Depuis qu'il a rejoint Pink Pistols, Caspian a suivi cinq cours de tir, "un investissement" de plusieurs centaines de dollars. Il a aussi acheté sa propre arme à feu en tout début d'année, et s'entraîne désormais une fois par semaine près de chez lui. Il assure que cette arme est "un dernier recours", une option, "uniquement s['il a] peur pour [sa] vie".
Se sent-il pour autant plus en sécurité ? "Si j'ai besoin de me défendre, j'ai un outil pour le faire. Je me sens prêt si quelque chose de grave se produit, expose Caspian. Mais je dois aussi me préparer au fait que je pourrais prendre la vie de quelqu'un et aller en prison. Si vous tuez quelqu'un, comment vivez-vous avec ça ?"
"Il est devenu acceptable de nous faire du mal"

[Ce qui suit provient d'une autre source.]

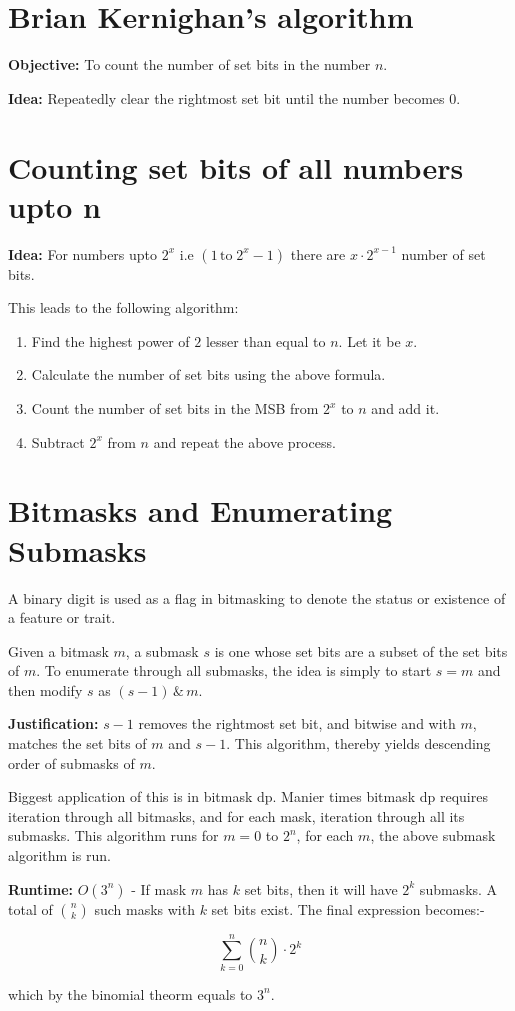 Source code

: \documentclass{article}
\begin{document}
	\section{Brian Kernighan's algorithm}
	\textbf{Objective:} To count the number of set bits in the number $n$. 
	
	\vspace{1.5mm}
	\textbf{Idea:} Repeatedly clear the rightmost set bit until the number becomes $0$.
	
	\section{Counting set bits of all numbers upto n}
	\textbf{Idea: } For numbers upto $2^x$ i.e $(1 \, \text{to} \; 2^x - 1)$ there are $x \cdot 2^{x - 1}$	number of set bits. \newline
	
	This leads to the following algorithm:
	\begin{enumerate}
		\item Find the highest power of $2$ lesser than equal to $n$. Let it be $x$.
		\item Calculate the number of set bits using the above formula.
		\item Count the number of set bits in the MSB from $2^x$ to $n$ and add it.
		\item Subtract $2^x$ from $n$ and repeat the above process.
	\end{enumerate}
	
	\section{Bitmasks and Enumerating Submasks}
	A binary digit is used as a flag in bitmasking to denote the status or existence of a feature or trait. \newline
	
	Given a bitmask $m$, a submask $s$ is one whose set bits are a subset of the set bits of $m$. To enumerate through all submasks, the idea is simply to start $s = m$ and then modify $s$ as $(s-1) \, \& \, m$.  \newline 
	
	\textbf{Justification:} $s-1$ removes the rightmost set bit, and bitwise and with $m$, matches the set bits of $m$ and $s-1$. This algorithm, thereby yields descending order of submasks of $m$. \newline
	
	Biggest application of this is in bitmask dp. Manier times bitmask dp requires iteration through all bitmasks, and for each mask, iteration through all its submasks. This algorithm runs for $m = 0$ to $2^n$, for each $m$, the above submask algorithm is run. \newline 
	
	\textbf{Runtime:} $O(3^n)$ - If mask  $m$ has $k$ set bits, then it will have $2^k$ submasks. A total of $\binom{n}{k}$ such masks with $k$ set bits exist. The final expression becomes:-
	
	\[
	\sum^n_{k=0} \binom{n}{k} \cdot 2^k
	\]
	
	which by the binomial theorm equals to $3^n$.
\end{document}
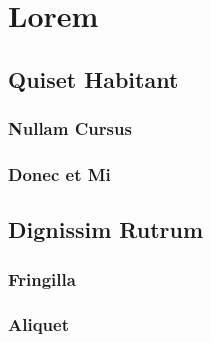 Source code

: \chapter{Lorem}

\lipsum[1-3]

\section{Quiset Habitant}

\lipsum[4-10]

\subsection{Nullam Cursus}

\lipsum[11-13]

\subsection{Donec et Mi}

\lipsum[14-17]

\section{Dignissim Rutrum}

\lipsum[20-26]

\subsection{Fringilla}

\lipsum[26-28]

\subsection{Aliquet}

\lipsum[29-30]

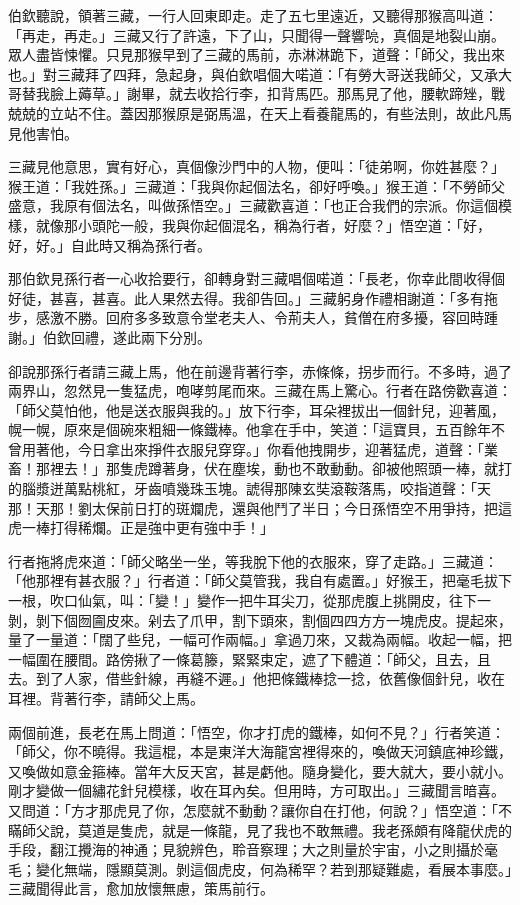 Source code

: 伯欽聽說，領著三藏，一行人回東即走。走了五七里遠近，又聽得那猴高叫道：「再走，再走。」三藏又行了許遠，下了山，只聞得一聲響喨，真個是地裂山崩。眾人盡皆悚懼。只見那猴早到了三藏的馬前，赤淋淋跪下，道聲：「師父，我出來也。」對三藏拜了四拜，急起身，與伯欽唱個大喏道：「有勞大哥送我師父，又承大哥替我臉上薅草。」謝畢，就去收拾行李，扣背馬匹。那馬見了他，腰軟蹄矬，戰兢兢的立站不住。蓋因那猴原是弼馬溫，在天上看養龍馬的，有些法則，故此凡馬見他害怕。

三藏見他意思，實有好心，真個像沙門中的人物，便叫：「徒弟啊，你姓甚麼？」猴王道：「我姓孫。」三藏道：「我與你起個法名，卻好呼喚。」猴王道：「不勞師父盛意，我原有個法名，叫做孫悟空。」三藏歡喜道：「也正合我們的宗派。你這個模樣，就像那小頭陀一般，我與你起個混名，稱為行者，好麼？」悟空道：「好，好，好。」自此時又稱為孫行者。

那伯欽見孫行者一心收拾要行，卻轉身對三藏唱個喏道：「長老，你幸此間收得個好徒，甚喜，甚喜。此人果然去得。我卻告回。」三藏躬身作禮相謝道：「多有拖步，感激不勝。回府多多致意令堂老夫人、令荊夫人，貧僧在府多擾，容回時踵謝。」伯欽回禮，遂此兩下分別。

卻說那孫行者請三藏上馬，他在前邊背著行李，赤條條，拐步而行。不多時，過了兩界山，忽然見一隻猛虎，咆哮剪尾而來。三藏在馬上驚心。行者在路傍歡喜道：「師父莫怕他，他是送衣服與我的。」放下行李，耳朵裡拔出一個針兒，迎著風，幌一幌，原來是個碗來粗細一條鐵棒。他拿在手中，笑道：「這寶貝，五百餘年不曾用著他，今日拿出來掙件衣服兒穿穿。」你看他拽開步，迎著猛虎，道聲：「業畜！那裡去！」那隻虎蹲著身，伏在塵埃，動也不敢動動。卻被他照頭一棒，就打的腦漿迸萬點桃紅，牙齒噴幾珠玉塊。諕得那陳玄奘滾鞍落馬，咬指道聲：「天那！天那！劉太保前日打的斑斕虎，還與他鬥了半日；今日孫悟空不用爭持，把這虎一棒打得稀爛。正是強中更有強中手！」

行者拖將虎來道：「師父略坐一坐，等我脫下他的衣服來，穿了走路。」三藏道：「他那裡有甚衣服？」行者道：「師父莫管我，我自有處置。」好猴王，把毫毛拔下一根，吹口仙氣，叫：「變！」變作一把牛耳尖刀，從那虎腹上挑開皮，往下一剝，剝下個囫圇皮來。剁去了爪甲，割下頭來，割個四四方方一塊虎皮。提起來，量了一量道：「闊了些兒，一幅可作兩幅。」拿過刀來，又裁為兩幅。收起一幅，把一幅圍在腰間。路傍揪了一條葛籐，緊緊束定，遮了下體道：「師父，且去，且去。到了人家，借些針線，再縫不遲。」他把條鐵棒捻一捻，依舊像個針兒，收在耳裡。背著行李，請師父上馬。

兩個前進，長老在馬上問道：「悟空，你才打虎的鐵棒，如何不見？」行者笑道：「師父，你不曉得。我這棍，本是東洋大海龍宮裡得來的，喚做天河鎮底神珍鐵，又喚做如意金箍棒。當年大反天宮，甚是虧他。隨身變化，要大就大，要小就小。剛才變做一個繡花針兒模樣，收在耳內矣。但用時，方可取出。」三藏聞言暗喜。又問道：「方才那虎見了你，怎麼就不動動？讓你自在打他，何說？」悟空道：「不瞞師父說，莫道是隻虎，就是一條龍，見了我也不敢無禮。我老孫頗有降龍伏虎的手段，翻江攪海的神通；見貌辨色，聆音察理；大之則量於宇宙，小之則攝於毫毛；變化無端，隱顯莫測。剝這個虎皮，何為稀罕？若到那疑難處，看展本事麼。」三藏聞得此言，愈加放懷無慮，策馬前行。

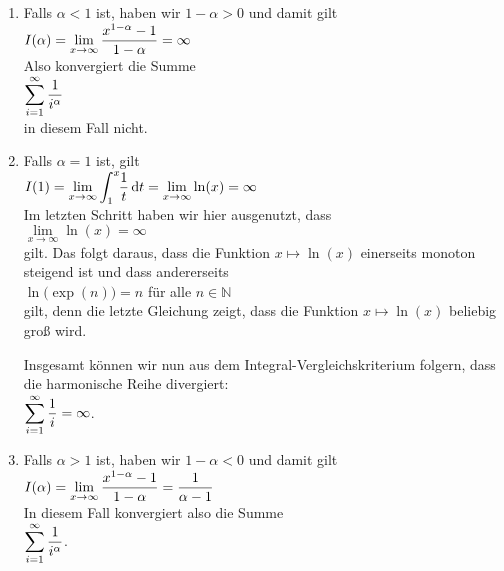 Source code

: \begin{enumerate}
\item Falls $\alpha < 1$ ist, haben wir $1-\alpha>0$ und damit gilt
      \\[0.2cm]
      \hspace*{1.3cm}
      $\displaystyle I(\alpha) = \lim\limits_{x \rightarrow \infty} \frac{x^{1-\alpha}-1}{1-\alpha} = \infty$
      \\[0.2cm]
      Also konvergiert die Summe 
      \\[0.2cm]
      \hspace*{1.3cm}
      $\displaystyle \sum\limits_{i=1}^{\infty} \frac{1}{i^\alpha}$
      \\[0.2cm]
      in diesem Fall nicht.
\item Falls $\alpha = 1$ ist, gilt
      \\[0.2cm]
      \hspace*{1.3cm}
      $I(1) = \lim\limits_{x \rightarrow \infty} \dint{1}{x}\; \frac{1}{t}\, \dr t 
            =  \lim\limits_{x \rightarrow \infty} \ln(x)  = \infty
      $
      \\[0.2cm]
      Im letzten Schritt haben wir hier ausgenutzt, dass
      \\[0.2cm]
      \hspace*{1.3cm}
      $\lim\limits_{x \rightarrow \infty} \ln(x) = \infty$
      \\[0.2cm]
      gilt.  Das folgt daraus, dass die Funktion $x \mapsto \ln(x)$ einerseits monoton steigend ist und
      dass andererseits 
      \\[0.2cm]
      \hspace*{1.3cm}
      $\ln\bigl(\exp(n)\bigr) = n$ \quad f\"ur alle $n \in \mathbb{N}$  
      \\[0.2cm]
      gilt, denn die letzte Gleichung zeigt, dass die Funktion $x \mapsto \ln(x)$ beliebig gro{\ss} wird. 

      Insgesamt k\"onnen wir nun aus dem Integral-Vergleichskriterium folgern, dass die
      harmonische Reihe divergiert:
      \\[0.2cm]
      \hspace*{1.3cm}
      $\displaystyle\sum\limits_{i=1}^{\infty} \frac{1}{i} = \infty$.
\item Falls $\alpha > 1$ ist, haben wir $1-\alpha<0$ und damit gilt
      \\[0.2cm]
      \hspace*{1.3cm}
      $\displaystyle I(\alpha) = \lim\limits_{x \rightarrow \infty} \frac{x^{1-\alpha}-1}{1-\alpha} = \frac{1}{\alpha-1}$
      \\[0.2cm]
      In diesem Fall konvergiert also die Summe 
      \\[0.2cm]
      \hspace*{1.3cm}
      $\displaystyle \sum\limits_{i=1}^{\infty} \frac{1}{i^\alpha}$.
\end{enumerate}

L'obsession transphobe des derniers mois a aussi transformé l'association de Madeline Shearman, un petit groupe informel réunissant des propriétaires d'armes à feu LGBT+ en Pennsylvanie. Il y a un an, "nous étions deux, puis une vingtaine cet été", retrace cette pharmacienne, collectionneuse de "plus de 50 armes" et fervent soutien du deuxième amendement permettant le port d'arme. "Depuis l'élection, nous avons accueilli entre 20 et 30 membres supplémentaires", dénombre-t-elle. Majoritairement des personnes trans et non binaires, "et principalement des personnes qui étaient contre le port d'arme".
Le groupe de Madeline Shearman les conseille, les accompagne pour l'achat d'une arme, les guide au stand de tir. "Nos nouveaux membres ont peur. Ils ont peur de prendre les transports en commun, peur d'être attaqués", martèle-t-elle. La trentenaire garde à l'esprit le moment précis de l'élection de Donald Trump. "Les membres de notre groupe étaient stupéfaits. Beaucoup de gens ont pleuré. Ils ont eu le sentiment qu'on leur retirait leur sécurité."
Madeline Shearman, qui a appris à tirer à l'adolescence et détient une arme depuis ses 28 ans, change elle aussi ses habitudes. "Je fais davantage attention à ce qui m'entoure", observe-t-elle. "Avant, je n'emportais mon arme que dans des endroits inconnus, ou tard la nuit." Désormais, "j'ai toujours mon arme avec moi" en Pennsylvanie, là où elle dispose d'un permis. "Elle peut être sur moi, dans mon sac ou dans ma voiture."
"Je n'ai pas peur, car j'ai cette protection à mes côtés. Si le pire devait arriver, je peux me protéger. C'est très important."
Madeline Shearman, propriétaire d'armes à feuà franceinfo
A l'aube d'une nouvelle ère Trump, l'Américaine craint d'être la cible d'attaques d'hommes et de femmes "encouragés" par les paroles transphobes du pouvoir. "Il est devenu acceptable de nous faire du mal. Nous ne pouvons pas compter sur nos concitoyens pour nous protéger. On ne peut compter que sur nous-mêmes."
Madeline Shearman a vécu la rhétorique du camp républicain comme "un coup de poing", une douleur qu'elle décrit comme "physique". Elle-même républicaine, elle a voté à deux reprises pour Donald Trump, en 2016 et 2020. Ses discours anti-trans, "une trahison", l'ont poussée à voter démocrate, l'an dernier, pour la première fois de sa vie.